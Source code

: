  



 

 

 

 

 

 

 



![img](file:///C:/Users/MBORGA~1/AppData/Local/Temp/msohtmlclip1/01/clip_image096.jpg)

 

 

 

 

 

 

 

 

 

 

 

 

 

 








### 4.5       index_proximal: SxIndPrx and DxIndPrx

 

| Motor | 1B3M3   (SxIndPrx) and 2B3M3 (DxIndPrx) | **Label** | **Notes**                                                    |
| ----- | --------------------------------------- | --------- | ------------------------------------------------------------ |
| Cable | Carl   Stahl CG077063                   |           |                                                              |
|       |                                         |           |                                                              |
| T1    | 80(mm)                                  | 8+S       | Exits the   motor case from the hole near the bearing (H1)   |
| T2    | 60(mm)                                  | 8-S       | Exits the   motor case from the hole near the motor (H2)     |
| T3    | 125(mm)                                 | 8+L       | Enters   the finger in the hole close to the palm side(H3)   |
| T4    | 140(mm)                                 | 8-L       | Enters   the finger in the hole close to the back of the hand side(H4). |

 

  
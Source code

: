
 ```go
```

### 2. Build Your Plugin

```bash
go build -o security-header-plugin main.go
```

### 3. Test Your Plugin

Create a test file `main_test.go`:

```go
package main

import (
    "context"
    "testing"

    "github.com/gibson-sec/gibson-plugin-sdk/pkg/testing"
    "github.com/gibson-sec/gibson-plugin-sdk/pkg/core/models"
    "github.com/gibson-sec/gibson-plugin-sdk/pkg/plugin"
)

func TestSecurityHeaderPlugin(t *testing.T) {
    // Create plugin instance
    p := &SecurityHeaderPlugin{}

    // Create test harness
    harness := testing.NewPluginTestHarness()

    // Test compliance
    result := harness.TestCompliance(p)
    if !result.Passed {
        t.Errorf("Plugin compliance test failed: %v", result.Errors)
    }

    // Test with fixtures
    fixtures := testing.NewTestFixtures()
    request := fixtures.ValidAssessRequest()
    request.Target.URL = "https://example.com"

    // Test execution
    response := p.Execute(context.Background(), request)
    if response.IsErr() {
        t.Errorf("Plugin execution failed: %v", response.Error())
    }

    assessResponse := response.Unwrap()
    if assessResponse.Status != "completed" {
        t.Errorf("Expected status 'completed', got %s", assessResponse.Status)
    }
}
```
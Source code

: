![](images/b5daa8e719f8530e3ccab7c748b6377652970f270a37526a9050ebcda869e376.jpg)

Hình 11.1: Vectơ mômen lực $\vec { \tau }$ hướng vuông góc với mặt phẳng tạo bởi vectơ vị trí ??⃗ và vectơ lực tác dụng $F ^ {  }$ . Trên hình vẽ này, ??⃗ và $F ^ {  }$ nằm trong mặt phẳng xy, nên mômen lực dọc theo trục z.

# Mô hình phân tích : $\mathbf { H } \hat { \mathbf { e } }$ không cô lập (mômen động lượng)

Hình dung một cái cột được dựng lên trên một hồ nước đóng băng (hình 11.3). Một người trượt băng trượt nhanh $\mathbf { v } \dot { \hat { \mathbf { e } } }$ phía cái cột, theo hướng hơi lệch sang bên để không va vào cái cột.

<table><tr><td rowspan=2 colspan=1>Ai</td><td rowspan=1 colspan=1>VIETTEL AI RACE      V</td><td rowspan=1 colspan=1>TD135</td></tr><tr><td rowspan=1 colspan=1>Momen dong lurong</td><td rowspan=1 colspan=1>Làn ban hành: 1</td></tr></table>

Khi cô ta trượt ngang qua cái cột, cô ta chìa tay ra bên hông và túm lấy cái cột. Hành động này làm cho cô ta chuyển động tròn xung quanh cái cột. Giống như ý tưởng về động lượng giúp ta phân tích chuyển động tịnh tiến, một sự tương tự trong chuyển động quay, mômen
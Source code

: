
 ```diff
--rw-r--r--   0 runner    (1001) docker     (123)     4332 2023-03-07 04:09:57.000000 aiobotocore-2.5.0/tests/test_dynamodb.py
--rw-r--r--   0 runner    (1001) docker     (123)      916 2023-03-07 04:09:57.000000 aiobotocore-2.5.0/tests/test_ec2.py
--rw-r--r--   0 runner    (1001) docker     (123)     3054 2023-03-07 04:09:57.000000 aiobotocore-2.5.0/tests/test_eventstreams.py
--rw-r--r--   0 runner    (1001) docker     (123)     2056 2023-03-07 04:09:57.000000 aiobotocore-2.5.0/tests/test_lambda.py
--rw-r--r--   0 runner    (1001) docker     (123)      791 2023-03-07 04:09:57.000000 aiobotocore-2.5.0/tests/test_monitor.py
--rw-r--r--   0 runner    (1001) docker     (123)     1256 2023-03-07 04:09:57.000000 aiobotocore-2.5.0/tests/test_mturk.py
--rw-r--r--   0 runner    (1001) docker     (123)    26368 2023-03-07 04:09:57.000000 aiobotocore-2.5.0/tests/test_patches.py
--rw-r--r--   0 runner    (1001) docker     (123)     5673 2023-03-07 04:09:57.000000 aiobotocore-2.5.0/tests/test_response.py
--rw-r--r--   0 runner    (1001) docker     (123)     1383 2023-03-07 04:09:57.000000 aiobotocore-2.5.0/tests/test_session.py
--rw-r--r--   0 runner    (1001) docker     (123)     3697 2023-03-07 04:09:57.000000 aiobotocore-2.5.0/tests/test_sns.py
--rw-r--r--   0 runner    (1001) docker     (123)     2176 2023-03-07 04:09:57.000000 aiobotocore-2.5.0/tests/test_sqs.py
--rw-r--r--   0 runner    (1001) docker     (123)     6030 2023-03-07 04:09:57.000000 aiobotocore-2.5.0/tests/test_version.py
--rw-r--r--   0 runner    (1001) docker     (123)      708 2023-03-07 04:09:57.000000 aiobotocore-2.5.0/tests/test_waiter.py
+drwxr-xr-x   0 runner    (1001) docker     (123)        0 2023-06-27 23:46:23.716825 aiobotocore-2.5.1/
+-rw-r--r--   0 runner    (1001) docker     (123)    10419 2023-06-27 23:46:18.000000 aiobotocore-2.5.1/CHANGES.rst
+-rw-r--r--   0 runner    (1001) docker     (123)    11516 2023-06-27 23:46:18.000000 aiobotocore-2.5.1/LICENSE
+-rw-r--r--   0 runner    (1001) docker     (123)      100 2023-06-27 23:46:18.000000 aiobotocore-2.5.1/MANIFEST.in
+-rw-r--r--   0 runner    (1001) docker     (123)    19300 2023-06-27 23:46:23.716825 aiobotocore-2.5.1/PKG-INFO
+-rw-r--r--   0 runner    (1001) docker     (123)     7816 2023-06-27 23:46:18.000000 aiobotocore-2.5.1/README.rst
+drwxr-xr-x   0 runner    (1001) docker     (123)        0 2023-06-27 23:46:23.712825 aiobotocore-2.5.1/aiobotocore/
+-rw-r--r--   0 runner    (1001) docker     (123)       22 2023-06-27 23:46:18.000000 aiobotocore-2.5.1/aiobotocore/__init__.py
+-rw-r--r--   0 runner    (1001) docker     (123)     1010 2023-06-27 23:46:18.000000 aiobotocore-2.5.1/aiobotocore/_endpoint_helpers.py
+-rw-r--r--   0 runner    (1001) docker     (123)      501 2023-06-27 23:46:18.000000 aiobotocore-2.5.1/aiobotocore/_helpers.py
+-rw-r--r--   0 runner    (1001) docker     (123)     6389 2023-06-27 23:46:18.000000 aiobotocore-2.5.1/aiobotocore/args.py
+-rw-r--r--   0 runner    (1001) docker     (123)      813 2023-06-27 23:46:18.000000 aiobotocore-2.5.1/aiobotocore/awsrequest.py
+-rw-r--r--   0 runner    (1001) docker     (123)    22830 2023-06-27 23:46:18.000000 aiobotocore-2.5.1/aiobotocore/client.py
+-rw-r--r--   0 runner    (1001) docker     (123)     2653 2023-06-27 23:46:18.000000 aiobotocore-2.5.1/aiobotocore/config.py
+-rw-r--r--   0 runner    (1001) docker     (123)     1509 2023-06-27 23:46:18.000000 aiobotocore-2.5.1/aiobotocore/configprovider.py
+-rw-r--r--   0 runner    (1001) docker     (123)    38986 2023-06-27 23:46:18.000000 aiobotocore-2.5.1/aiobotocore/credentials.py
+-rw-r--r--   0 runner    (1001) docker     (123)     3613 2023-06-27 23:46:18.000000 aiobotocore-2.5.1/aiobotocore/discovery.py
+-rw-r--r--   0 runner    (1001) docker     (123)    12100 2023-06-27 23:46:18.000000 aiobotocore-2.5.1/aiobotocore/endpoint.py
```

EXERCISE INSTRUCTIONS :: Set out every line from the material that contains the string "theo".

SOLUTION TO THIS TASK ::
Hình 11.1: Vectơ mômen lực $\vec { \tau }$ hướng vuông góc với mặt phẳng tạo bởi vectơ vị trí ??⃗ và vectơ lực tác dụng $F ^ {  }$ . Trên hình vẽ này, ??⃗ và $F ^ {  }$ nằm trong mặt phẳng xy, nên mômen lực dọc theo trục z.
Hình dung một cái cột được dựng lên trên một hồ nước đóng băng (hình 11.3). Một người trượt băng trượt nhanh $\mathbf { v } \dot { \hat { \mathbf { e } } }$ phía cái cột, theo hướng hơi lệch sang bên để không va vào cái cột.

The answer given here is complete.